### What is being asked
Collect the lines of the entries where "their" shows up.

### Input data
....
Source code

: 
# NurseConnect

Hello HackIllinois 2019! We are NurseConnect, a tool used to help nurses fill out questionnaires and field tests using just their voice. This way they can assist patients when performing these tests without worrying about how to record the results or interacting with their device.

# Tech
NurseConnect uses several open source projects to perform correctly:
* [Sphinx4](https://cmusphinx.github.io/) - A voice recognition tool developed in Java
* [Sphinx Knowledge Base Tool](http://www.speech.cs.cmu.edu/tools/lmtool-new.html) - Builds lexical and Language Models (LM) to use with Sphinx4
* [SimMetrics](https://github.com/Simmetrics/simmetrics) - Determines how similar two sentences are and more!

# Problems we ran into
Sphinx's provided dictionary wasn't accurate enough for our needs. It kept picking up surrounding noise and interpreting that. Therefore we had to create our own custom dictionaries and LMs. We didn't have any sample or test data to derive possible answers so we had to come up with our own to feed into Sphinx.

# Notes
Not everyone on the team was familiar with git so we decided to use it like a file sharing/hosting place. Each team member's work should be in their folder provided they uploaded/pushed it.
....
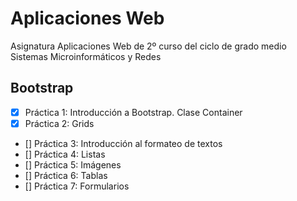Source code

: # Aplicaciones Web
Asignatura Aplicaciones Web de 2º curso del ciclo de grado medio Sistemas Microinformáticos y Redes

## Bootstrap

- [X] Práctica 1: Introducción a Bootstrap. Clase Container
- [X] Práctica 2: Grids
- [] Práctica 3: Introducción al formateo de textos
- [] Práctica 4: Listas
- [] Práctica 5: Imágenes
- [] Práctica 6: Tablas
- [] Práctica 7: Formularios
....
### Problem solution
Hello HackIllinois 2019! We are NurseConnect, a tool used to help nurses fill out questionnaires and field tests using just their voice. This way they can assist patients when performing these tests without worrying about how to record the results or interacting with their device.
Not everyone on the team was familiar with git so we decided to use it like a file sharing/hosting place. Each team member's work should be in their folder provided they uploaded/pushed it.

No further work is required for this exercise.